$G$ be a subgroup of $GL(n,\mathbb R)$ such that $G$ is also a surface , does there exist a no where vanishing tangent vector field on $G$?

Question

Let $G$ be a subgroup of $GL(n,\mathbb R)$ which is also a $m$-surface for some $m$, how to find a no where vanishing tangent vector field for $G$ ?

Answer 1

Recall that for any Lie group $G$ that left multiplication $L_g: G \to G$ given by $L_g(h) = gh$ is a diffeomorphism (the inverse given by $L_{g^{-1}}$), which furthermore shows that $d(L_g)_h: T_hG \to T_{gh}G$ is of full rank for all $h \in G$ (meaning that $\ker d(L_g)_h = \{0\} \subset T_hG$).
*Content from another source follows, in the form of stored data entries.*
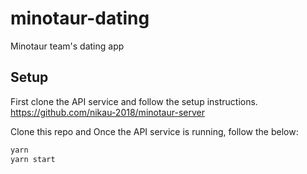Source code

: # minotaur-dating
Minotaur team's dating app

## Setup

First clone the API service and follow the setup instructions.
https://github.com/nikau-2018/minotaur-server

Clone this repo and Once the API service is running, follow the below:

```sh
yarn
yarn start
```
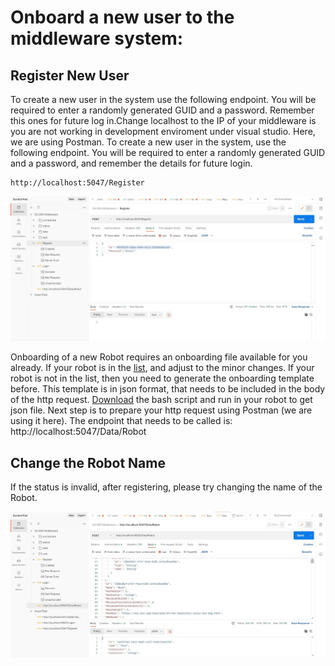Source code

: # Onboard a new user to the middleware system:

## Register New User

To create a new user in the system use the following endpoint. You will be required to enter a randomly generated GUID and a password. Remember this ones for future log in.Change localhost to the IP of your middleware is you are not working in development enviroment under visual studio. Here, we are using Postman. To create a new user in the system, use the following endpoint. You will be required to enter a randomly generated GUID and a password, and remember the details for future login.        


```
http://localhost:5047/Register
```

![image](https://github.com/5G-ERA/middleware/blob/main/docs/1_Middleware/1_Onboarding/img/RegisterRobot.jpg)

Onboarding of a new Robot requires an onboarding file available for you already. If your robot is in the [list](https://github.com/5G-ERA/middleware/tree/main/docs/1_Middleware/1_Onboarding/AvailableRobots), and adjust to the minor changes. If your robot is not in the list, then you need to generate the onboarding template before. This template is in json format, that needs to be included in the body of the http request. [Download](https://github.com/5G-ERA/middleware/blob/main/util/onboardingRobot.sh) the bash script and run in your robot to get json file. Next step is to prepare your http request using Postman (we are using it here). The endpoint that needs to be called is: 
http://localhost:5047/Data/Robot

## Change the Robot Name 

If the status is invalid, after registering, please try changing the name of the Robot.

![image](https://github.com/5G-ERA/middleware/blob/main/docs/1_Middleware/1_Onboarding/img/Robotnamechange.jpg)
Notice that for any Lie subgroup $H \subseteq G$ there exists some nonzero tangent vector $X_e \in T_eH$, hence the corresponding tangent vector $X_h \equiv d(L_h)_e(X_e)$ is nonzero since the Jacobian of left-translation is non-singular. By defining the vector field $X$ pointwise by $X(p) = X_p$, we see that this is smooth since if $\gamma:(-\epsilon, \epsilon) \to H$ is a curve with $\gamma(0) = e$ and $\gamma'(0) = X_e$ we find that for $f \in C^\infty(H)$

$$ (Xf)(p) \;\; =\;\; d(L_p)_e(X_e)f(p) \;\; =\;\; X_e(f\circ L_p)(e) \;\; =\;\; \left . \frac{d}{dt} (f\circ L_g \circ \gamma) \right |_{t=0} $$

which is a smooth map. This proves moreover that $X$ is a smooth vector field that doesn't vanish anywhere.

We can see that we can simply apply the above argument to $GL(n,\mathbb{R})$ and to any appropriate Lie subgroup.